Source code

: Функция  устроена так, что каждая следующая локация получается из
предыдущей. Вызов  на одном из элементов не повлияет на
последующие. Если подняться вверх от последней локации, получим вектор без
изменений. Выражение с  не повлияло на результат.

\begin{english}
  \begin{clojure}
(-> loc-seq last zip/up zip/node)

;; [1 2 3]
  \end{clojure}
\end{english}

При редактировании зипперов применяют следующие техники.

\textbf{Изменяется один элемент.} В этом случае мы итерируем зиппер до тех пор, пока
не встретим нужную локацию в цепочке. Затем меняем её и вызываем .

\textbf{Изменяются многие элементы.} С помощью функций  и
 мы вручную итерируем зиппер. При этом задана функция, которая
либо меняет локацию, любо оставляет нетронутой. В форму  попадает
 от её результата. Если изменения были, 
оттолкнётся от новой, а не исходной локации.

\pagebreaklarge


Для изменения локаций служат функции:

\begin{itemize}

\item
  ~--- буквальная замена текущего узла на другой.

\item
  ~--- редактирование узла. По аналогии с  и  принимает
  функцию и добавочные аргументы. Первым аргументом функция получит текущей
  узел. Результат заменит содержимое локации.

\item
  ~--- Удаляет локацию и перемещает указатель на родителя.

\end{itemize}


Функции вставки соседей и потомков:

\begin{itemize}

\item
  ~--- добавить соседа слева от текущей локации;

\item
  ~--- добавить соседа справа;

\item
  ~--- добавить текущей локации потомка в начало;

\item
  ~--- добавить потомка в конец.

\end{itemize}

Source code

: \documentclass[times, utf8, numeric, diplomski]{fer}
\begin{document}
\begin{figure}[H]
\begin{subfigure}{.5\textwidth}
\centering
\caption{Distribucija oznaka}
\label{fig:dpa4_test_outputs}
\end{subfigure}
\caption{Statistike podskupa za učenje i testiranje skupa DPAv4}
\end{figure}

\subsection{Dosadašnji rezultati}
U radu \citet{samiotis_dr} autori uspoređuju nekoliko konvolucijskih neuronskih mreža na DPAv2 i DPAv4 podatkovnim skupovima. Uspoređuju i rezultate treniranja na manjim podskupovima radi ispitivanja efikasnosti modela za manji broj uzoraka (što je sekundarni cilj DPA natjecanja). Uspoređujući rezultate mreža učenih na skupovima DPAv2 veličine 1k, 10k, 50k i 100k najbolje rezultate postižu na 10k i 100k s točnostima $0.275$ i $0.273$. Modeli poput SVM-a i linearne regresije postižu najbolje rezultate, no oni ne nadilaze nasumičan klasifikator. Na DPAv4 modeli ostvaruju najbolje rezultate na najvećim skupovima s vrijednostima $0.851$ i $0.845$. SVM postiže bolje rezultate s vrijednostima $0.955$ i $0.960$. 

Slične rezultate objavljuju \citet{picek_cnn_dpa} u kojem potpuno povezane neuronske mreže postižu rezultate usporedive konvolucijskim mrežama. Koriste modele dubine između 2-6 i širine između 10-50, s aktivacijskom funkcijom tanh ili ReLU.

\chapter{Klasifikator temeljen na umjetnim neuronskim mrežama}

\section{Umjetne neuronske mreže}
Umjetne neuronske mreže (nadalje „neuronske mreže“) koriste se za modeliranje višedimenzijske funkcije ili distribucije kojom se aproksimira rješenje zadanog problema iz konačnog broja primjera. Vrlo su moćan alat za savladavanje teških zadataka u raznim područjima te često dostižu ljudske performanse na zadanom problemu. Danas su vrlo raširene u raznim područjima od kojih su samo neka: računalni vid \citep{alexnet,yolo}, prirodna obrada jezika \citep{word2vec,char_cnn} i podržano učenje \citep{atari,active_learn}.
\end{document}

# ACTION ITEM
How many of the lines above include the string "текущей"? Only the number should be written.

# WRITTEN ANSWER
3